### [Activity]
Would you return, word for word, the lines of the data below from the line with "## コントローラ作成" through the line with "### R(read:読み取り)", and no others?
====== Information shown
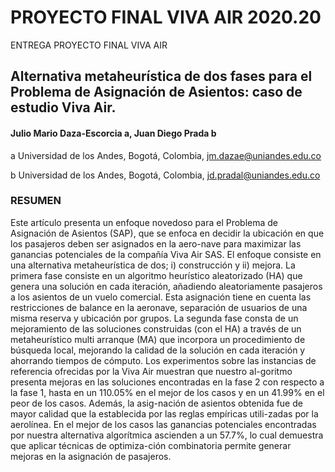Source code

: # PROYECTO FINAL VIVA AIR 2020.20
ENTREGA PROYECTO FINAL VIVA AIR

## Alternativa metaheurística de dos fases para el Problema de Asignación de Asientos: caso de estudio Viva Air.
#### Julio Mario Daza-Escorcia a, Juan Diego Prada b

a Universidad de los Andes, Bogotá, Colombia, jm.dazae@uniandes.edu.co

b Universidad de los Andes, Bogotá, Colombia, jd.pradal@uniandes.edu.co 


### RESUMEN
Este artículo presenta un enfoque novedoso para el Problema de Asignación de Asientos (SAP), que se enfoca en decidir la ubicación en que los pasajeros deben ser asignados en la aero-nave para maximizar las ganancias potenciales de la compañía Viva Air SAS. El enfoque consiste en una alternativa metaheurística de dos; i) construcción y ii) mejora. La primera fase consiste en un algoritmo heurístico aleatorizado (HA) que genera una solución en cada iteración, añadiendo aleatoriamente pasajeros a los asientos de un vuelo comercial. Esta asignación tiene en cuenta las restricciones de balance en la aeronave, separación de usuarios de una misma reserva y ubicación por grupos. La segunda fase consta de un mejoramiento de las soluciones construidas (con el HA) a través de un metaheurístico multi arranque (MA) que incorpora un procedimiento de búsqueda local, mejorando la calidad de la solución en cada iteración y ahorrando tiempos de cómputo. Los experimentos sobre las instancias de referencia ofrecidas por la Viva Air muestran que nuestro al-goritmo presenta mejoras en las soluciones encontradas en la fase 2 con respecto a la fase 1, hasta en un 110.05% en el mejor de los casos y en un 41.99% en el peor de los casos. Además, la asig-nación de asientos obtenida fue de mayor calidad que la establecida por las reglas empíricas utili-zadas por la aerolínea. En el mejor de los casos las ganancias potenciales encontradas por nuestra alternativa algorítmica ascienden a un 57.7%, lo cual demuestra que aplicar técnicas de optimiza-ción combinatoria permite generar mejoras en la asignación de pasajeros.
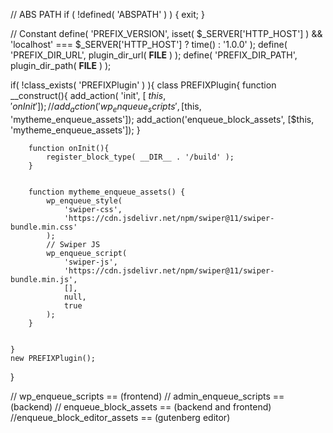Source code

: 
// ABS PATH
if ( !defined( 'ABSPATH' ) ) { exit; }

// Constant
define( 'PREFIX_VERSION', isset( $_SERVER['HTTP_HOST'] ) && 'localhost' === $_SERVER['HTTP_HOST'] ? time() : '1.0.0' );
define( 'PREFIX_DIR_URL', plugin_dir_url( __FILE__ ) );
define( 'PREFIX_DIR_PATH', plugin_dir_path( __FILE__ ) );

if( !class_exists( 'PREFIXPlugin' ) ){
	class PREFIXPlugin{
		function __construct(){
			add_action( 'init', [ $this, 'onInit' ] );
			// add_action('wp_enqueue_scripts', [$this, 'mytheme_enqueue_assets']);
			add_action('enqueue_block_assets', [$this, 'mytheme_enqueue_assets']);
		}

		function onInit(){
			register_block_type( __DIR__ . '/build' );
		}


		function mytheme_enqueue_assets() {
			wp_enqueue_style(
                'swiper-css',
                'https://cdn.jsdelivr.net/npm/swiper@11/swiper-bundle.min.css'
            );
            // Swiper JS
            wp_enqueue_script(
                'swiper-js',
                'https://cdn.jsdelivr.net/npm/swiper@11/swiper-bundle.min.js',
                [],
                null,
                true
            );
		}
		

	}
	new PREFIXPlugin();
}

// wp_enqueue_scripts == (frontend)
// admin_enqueue_scripts == (backend)
// enqueue_block_assets == (backend and frontend)
//enqueue_block_editor_assets == (gutenberg editor)

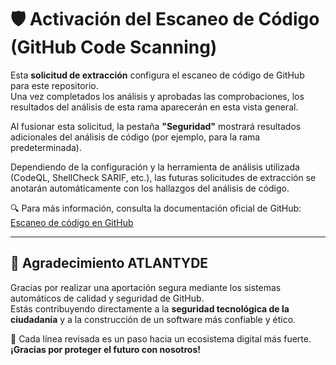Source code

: # 🛡️ Activación del Escaneo de Código (GitHub Code Scanning)

Esta **solicitud de extracción** configura el escaneo de código de GitHub para este repositorio.  
Una vez completados los análisis y aprobadas las comprobaciones, los resultados del análisis de esta rama aparecerán en esta vista general.

Al fusionar esta solicitud, la pestaña **"Seguridad"** mostrará resultados adicionales del análisis de código (por ejemplo, para la rama predeterminada).

Dependiendo de la configuración y la herramienta de análisis utilizada (CodeQL, ShellCheck SARIF, etc.), las futuras solicitudes de extracción se anotarán automáticamente con los hallazgos del análisis de código.

🔍 Para más información, consulta la documentación oficial de GitHub:  
[Escaneo de código en GitHub](https://docs.github.com/es/code-security/secure-coding/automatically-scanning-your-code-for-vulnerabilities-and-errors/about-code-scanning)

---

## 🤝 Agradecimiento ATLANTYDE

Gracias por realizar una aportación segura mediante los sistemas automáticos de calidad y seguridad de GitHub.  
Estás contribuyendo directamente a la **seguridad tecnológica de la ciudadanía** y a la construcción de un software más confiable y ético.

🔐 Cada línea revisada es un paso hacia un ecosistema digital más fuerte.  
**¡Gracias por proteger el futuro con nosotros!**
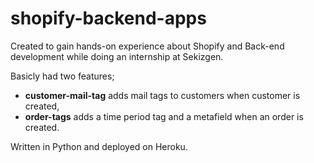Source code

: # shopify-backend-apps
Created to gain hands-on experience about Shopify and Back-end development while doing an internship at Sekizgen.

Basicly had two features;
* **customer-mail-tag** adds mail tags to customers when customer is created,
* **order-tags** adds a time period tag and a metafield when an order is created.

Written in Python and deployed on Heroku.
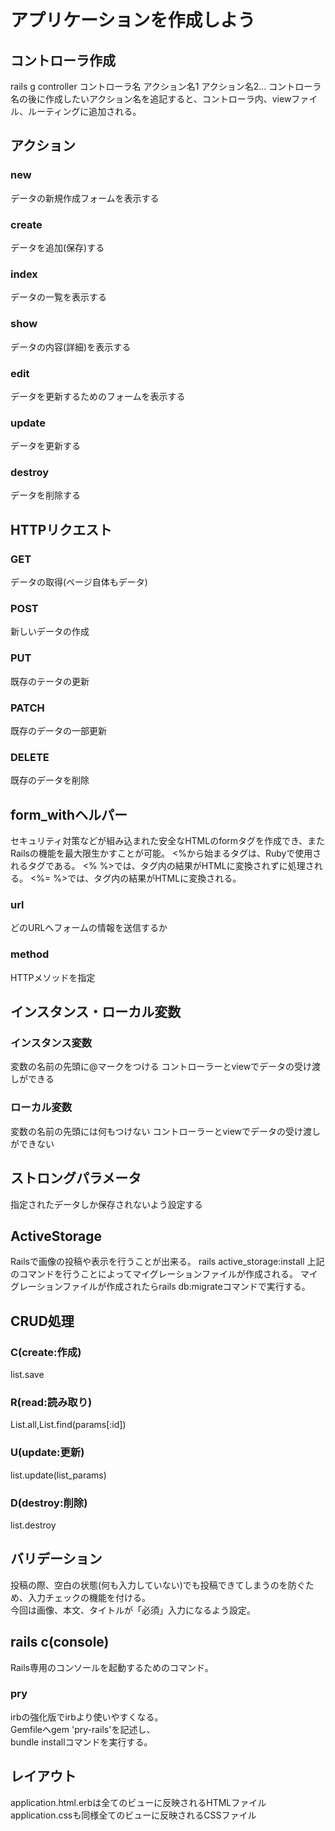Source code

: # アプリケーションを作成しよう

## コントローラ作成
rails g controller コントローラ名 アクション名1 アクション名2...
コントローラ名の後に作成したいアクション名を追記すると、コントローラ内、viewファイル、ルーティングに追加される。

## アクション
### new
データの新規作成フォームを表示する

### create
データを追加(保存)する

### index
データの一覧を表示する

### show
データの内容(詳細)を表示する

### edit
データを更新するためのフォームを表示する

### update
データを更新する

### destroy
データを削除する

## HTTPリクエスト
### GET
データの取得(ページ自体もデータ)

### POST
新しいデータの作成

### PUT
既存のテータの更新

### PATCH
既存のデータの一部更新

### DELETE
既存のデータを削除

## form_withヘルパー
セキュリティ対策などが組み込まれた安全なHTMLのformタグを作成でき、またRailsの機能を最大限生かすことが可能。
<%から始まるタグは、Rubyで使用されるタグである。
<% %>では、タグ内の結果がHTMLに変換されずに処理される。
<%= %>では、タグ内の結果がHTMLに変換される。
### url
どのURLへフォームの情報を送信するか

### method
HTTPメソッドを指定

## インスタンス・ローカル変数
### インスタンス変数
変数の名前の先頭に@マークをつける
コントローラーとviewでデータの受け渡しができる

### ローカル変数
変数の名前の先頭には何もつけない
コントローラーとviewでデータの受け渡しができない

## ストロングパラメータ
指定されたデータしか保存されないよう設定する

## ActiveStorage
Railsで画像の投稿や表示を行うことが出来る。
rails active_storage:install
上記のコマンドを行うことによってマイグレーションファイルが作成される。
マイグレーションファイルが作成されたらrails db:migrateコマンドで実行する。

## CRUD処理
### C(create:作成)
list.save

### R(read:読み取り)
List.all,List.find(params[:id])

### U(update:更新)
list.update(list_params)

### D(destroy:削除)
list.destroy

## バリデーション
投稿の際、空白の状態(何も入力していない)でも投稿できてしまうのを防ぐため、入力チェックの機能を付ける。  
今回は画像、本文、タイトルが「必須」入力になるよう設定。

## rails c(console)
Rails専用のコンソールを起動するためのコマンド。
### pry
irbの強化版でirbより使いやすくなる。  
Gemfileへgem 'pry-rails'を記述し、  
bundle installコマンドを実行する。

## レイアウト
application.html.erbは全てのビューに反映されるHTMLファイル  
application.cssも同様全てのビューに反映されるCSSファイル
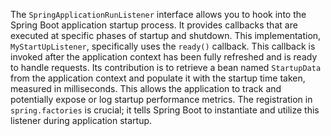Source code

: The `SpringApplicationRunListener` interface allows you to hook into the Spring Boot application startup process. It provides callbacks that are executed at specific phases of startup and shutdown.  This implementation, `MyStartUpListener`, specifically uses the `ready()` callback. This callback is invoked after the application context has been fully refreshed and is ready to handle requests.  Its contribution is to retrieve a bean named `StartupData` from the application context and populate it with the startup time taken, measured in milliseconds. This allows the application to track and potentially expose or log startup performance metrics. The registration in `spring.factories` is crucial; it tells Spring Boot to instantiate and utilize this listener during application startup.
============
### [Response box]
## コントローラ作成
rails g controller コントローラ名 アクション名1 アクション名2...
コントローラ名の後に作成したいアクション名を追記すると、コントローラ内、viewファイル、ルーティングに追加される。

## アクション
### new
データの新規作成フォームを表示する

### create
データを追加(保存)する

### index
データの一覧を表示する

### show
データの内容(詳細)を表示する

### edit
データを更新するためのフォームを表示する

### update
データを更新する

### destroy
データを削除する

## HTTPリクエスト
### GET
データの取得(ページ自体もデータ)

### POST
新しいデータの作成

### PUT
既存のテータの更新

### PATCH
既存のデータの一部更新

### DELETE
既存のデータを削除

## form_withヘルパー
セキュリティ対策などが組み込まれた安全なHTMLのformタグを作成でき、またRailsの機能を最大限生かすことが可能。
<%から始まるタグは、Rubyで使用されるタグである。
<% %>では、タグ内の結果がHTMLに変換されずに処理される。
<%= %>では、タグ内の結果がHTMLに変換される。
### url
どのURLへフォームの情報を送信するか

### method
HTTPメソッドを指定

## インスタンス・ローカル変数
### インスタンス変数
変数の名前の先頭に@マークをつける
コントローラーとviewでデータの受け渡しができる

### ローカル変数
変数の名前の先頭には何もつけない
コントローラーとviewでデータの受け渡しができない

## ストロングパラメータ
指定されたデータしか保存されないよう設定する

## ActiveStorage
Railsで画像の投稿や表示を行うことが出来る。
rails active_storage:install
上記のコマンドを行うことによってマイグレーションファイルが作成される。
マイグレーションファイルが作成されたらrails db:migrateコマンドで実行する。

## CRUD処理
### C(create:作成)
list.save

### R(read:読み取り)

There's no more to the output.